Saved entries:
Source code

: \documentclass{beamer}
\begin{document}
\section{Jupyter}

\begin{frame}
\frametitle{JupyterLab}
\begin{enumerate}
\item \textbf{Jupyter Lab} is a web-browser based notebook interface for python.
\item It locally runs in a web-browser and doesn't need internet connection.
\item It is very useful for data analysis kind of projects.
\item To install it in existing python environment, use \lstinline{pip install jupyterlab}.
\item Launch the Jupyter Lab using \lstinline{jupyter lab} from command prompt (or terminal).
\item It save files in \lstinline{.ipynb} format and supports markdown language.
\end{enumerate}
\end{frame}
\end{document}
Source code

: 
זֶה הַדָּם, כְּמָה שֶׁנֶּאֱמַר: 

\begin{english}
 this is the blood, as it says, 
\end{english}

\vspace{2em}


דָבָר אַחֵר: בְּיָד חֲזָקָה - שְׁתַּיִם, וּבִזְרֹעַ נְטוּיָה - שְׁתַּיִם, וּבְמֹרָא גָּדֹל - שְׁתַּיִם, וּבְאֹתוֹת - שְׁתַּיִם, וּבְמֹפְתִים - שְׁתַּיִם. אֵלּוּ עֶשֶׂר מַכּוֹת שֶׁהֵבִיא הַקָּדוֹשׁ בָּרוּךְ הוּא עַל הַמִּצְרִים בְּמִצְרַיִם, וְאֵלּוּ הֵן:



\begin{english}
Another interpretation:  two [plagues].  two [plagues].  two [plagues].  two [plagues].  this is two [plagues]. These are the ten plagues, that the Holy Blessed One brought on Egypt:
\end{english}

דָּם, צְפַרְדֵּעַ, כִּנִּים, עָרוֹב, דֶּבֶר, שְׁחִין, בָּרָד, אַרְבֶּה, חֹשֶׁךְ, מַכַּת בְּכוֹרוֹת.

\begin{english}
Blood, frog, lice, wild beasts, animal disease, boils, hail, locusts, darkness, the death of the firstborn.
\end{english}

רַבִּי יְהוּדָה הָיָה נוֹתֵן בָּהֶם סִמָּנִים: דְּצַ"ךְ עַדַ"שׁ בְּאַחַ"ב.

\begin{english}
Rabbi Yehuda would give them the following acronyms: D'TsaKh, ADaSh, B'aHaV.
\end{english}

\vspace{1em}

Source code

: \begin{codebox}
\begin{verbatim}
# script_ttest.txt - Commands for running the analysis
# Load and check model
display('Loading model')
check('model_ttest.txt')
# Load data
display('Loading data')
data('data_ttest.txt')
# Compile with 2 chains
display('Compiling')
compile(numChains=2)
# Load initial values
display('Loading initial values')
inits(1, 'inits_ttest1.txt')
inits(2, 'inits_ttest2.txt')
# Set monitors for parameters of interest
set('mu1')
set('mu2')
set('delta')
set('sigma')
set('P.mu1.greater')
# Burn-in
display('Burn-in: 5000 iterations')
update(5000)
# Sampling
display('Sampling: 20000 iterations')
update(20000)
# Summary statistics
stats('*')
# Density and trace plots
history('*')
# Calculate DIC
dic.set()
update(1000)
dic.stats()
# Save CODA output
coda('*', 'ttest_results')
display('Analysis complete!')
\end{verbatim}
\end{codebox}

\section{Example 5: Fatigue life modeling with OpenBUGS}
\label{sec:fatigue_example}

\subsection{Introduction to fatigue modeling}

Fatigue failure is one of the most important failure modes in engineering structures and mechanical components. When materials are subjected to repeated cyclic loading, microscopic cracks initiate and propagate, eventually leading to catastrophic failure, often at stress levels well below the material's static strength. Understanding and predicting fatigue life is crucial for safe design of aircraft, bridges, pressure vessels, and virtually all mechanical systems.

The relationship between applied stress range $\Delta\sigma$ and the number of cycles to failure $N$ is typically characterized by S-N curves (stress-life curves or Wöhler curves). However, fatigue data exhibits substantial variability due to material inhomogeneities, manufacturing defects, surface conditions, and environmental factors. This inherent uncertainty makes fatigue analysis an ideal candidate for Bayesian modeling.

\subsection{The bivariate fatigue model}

==

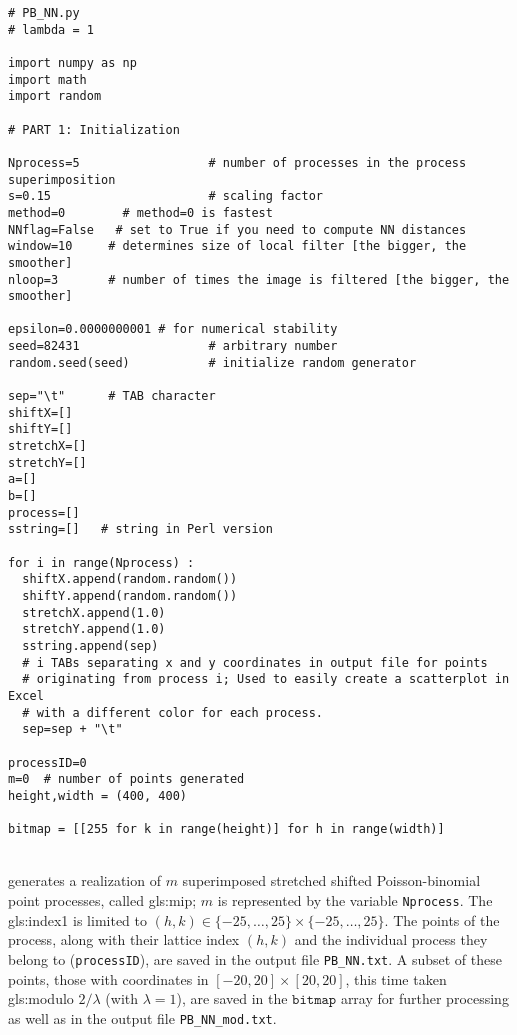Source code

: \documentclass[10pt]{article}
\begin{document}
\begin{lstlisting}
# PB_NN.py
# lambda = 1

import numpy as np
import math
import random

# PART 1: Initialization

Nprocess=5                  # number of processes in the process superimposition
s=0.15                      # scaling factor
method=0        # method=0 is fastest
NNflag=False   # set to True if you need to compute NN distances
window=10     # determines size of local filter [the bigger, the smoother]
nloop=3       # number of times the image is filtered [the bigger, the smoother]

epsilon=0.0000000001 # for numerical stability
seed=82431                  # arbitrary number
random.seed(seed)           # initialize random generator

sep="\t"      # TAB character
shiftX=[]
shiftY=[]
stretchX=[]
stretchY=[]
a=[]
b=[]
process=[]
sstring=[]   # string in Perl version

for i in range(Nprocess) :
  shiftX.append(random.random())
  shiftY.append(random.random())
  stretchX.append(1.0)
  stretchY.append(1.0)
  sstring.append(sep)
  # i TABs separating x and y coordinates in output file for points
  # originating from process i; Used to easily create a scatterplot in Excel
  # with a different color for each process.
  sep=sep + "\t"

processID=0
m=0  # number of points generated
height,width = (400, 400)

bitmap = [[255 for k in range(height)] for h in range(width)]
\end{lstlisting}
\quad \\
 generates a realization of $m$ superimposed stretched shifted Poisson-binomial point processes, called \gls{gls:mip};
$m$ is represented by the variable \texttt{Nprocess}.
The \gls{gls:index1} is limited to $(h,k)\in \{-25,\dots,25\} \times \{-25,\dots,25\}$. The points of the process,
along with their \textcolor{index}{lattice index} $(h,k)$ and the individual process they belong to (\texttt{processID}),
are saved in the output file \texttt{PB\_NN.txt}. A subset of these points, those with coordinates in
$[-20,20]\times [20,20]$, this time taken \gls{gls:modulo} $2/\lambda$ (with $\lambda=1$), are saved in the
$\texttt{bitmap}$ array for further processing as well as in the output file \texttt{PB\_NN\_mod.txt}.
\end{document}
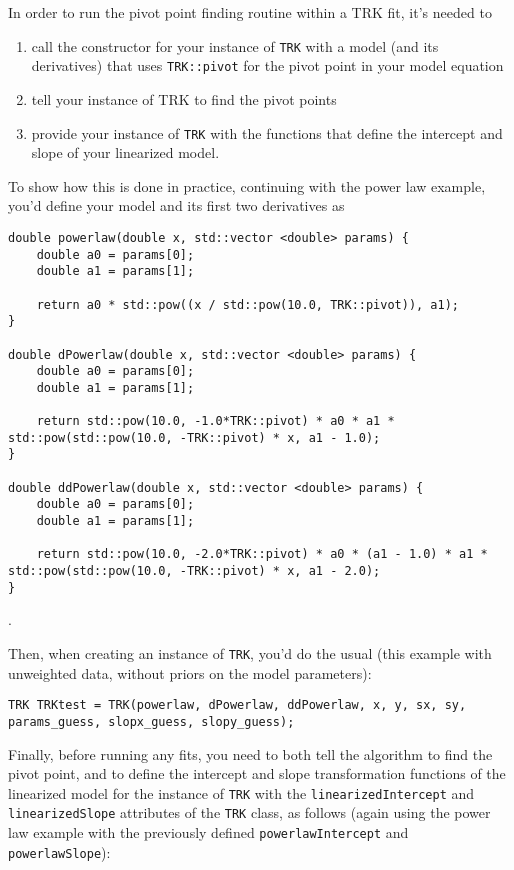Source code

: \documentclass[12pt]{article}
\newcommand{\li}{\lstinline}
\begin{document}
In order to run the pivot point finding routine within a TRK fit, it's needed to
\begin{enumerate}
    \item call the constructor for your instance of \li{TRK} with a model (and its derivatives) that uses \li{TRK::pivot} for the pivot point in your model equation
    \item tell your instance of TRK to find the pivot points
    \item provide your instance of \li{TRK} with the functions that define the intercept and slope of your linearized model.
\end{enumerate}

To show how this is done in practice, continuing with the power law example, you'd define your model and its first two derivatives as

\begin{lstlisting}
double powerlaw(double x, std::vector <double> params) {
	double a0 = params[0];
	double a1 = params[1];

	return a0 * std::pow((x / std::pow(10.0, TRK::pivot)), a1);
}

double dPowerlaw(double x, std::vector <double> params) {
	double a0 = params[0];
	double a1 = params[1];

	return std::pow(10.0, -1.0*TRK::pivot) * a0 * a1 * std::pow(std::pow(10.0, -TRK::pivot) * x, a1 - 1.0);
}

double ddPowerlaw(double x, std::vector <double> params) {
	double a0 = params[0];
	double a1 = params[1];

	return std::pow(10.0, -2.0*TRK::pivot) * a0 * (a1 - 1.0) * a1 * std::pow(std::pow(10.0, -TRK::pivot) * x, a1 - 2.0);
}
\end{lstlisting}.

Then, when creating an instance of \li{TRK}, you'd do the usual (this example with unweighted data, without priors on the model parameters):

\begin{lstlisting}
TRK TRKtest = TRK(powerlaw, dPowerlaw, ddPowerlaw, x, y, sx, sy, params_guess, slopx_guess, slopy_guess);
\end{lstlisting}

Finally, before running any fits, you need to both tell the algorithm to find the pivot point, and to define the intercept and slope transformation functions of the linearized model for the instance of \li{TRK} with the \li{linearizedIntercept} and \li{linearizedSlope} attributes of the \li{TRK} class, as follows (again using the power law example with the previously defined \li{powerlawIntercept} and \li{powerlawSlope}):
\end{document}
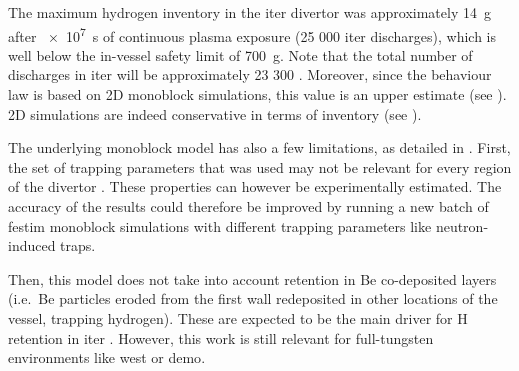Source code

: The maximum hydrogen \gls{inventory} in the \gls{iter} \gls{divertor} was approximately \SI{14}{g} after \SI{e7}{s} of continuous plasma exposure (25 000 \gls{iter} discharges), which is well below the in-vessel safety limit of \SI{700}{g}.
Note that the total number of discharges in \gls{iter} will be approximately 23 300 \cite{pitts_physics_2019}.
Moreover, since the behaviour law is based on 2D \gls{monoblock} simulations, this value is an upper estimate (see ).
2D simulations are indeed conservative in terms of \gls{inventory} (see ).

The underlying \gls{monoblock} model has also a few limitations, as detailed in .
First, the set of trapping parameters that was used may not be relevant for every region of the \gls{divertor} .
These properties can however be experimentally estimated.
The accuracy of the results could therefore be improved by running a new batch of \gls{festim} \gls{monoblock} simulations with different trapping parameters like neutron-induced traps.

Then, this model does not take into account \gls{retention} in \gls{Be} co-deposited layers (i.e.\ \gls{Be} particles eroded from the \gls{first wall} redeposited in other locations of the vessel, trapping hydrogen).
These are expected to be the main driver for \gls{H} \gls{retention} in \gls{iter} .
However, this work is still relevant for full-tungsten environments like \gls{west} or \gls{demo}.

▸ **PROBLEM TO WORK ON**: Which of the lines above carry the string "based"? Copy every one.

▸ **TASK RESULT**:
\item \textbf{Jupyter Lab} is a web-browser based notebook interface for python.
Moreover, since the behaviour law is based on 2D \gls{monoblock} simulations, this value is an upper estimate (see ).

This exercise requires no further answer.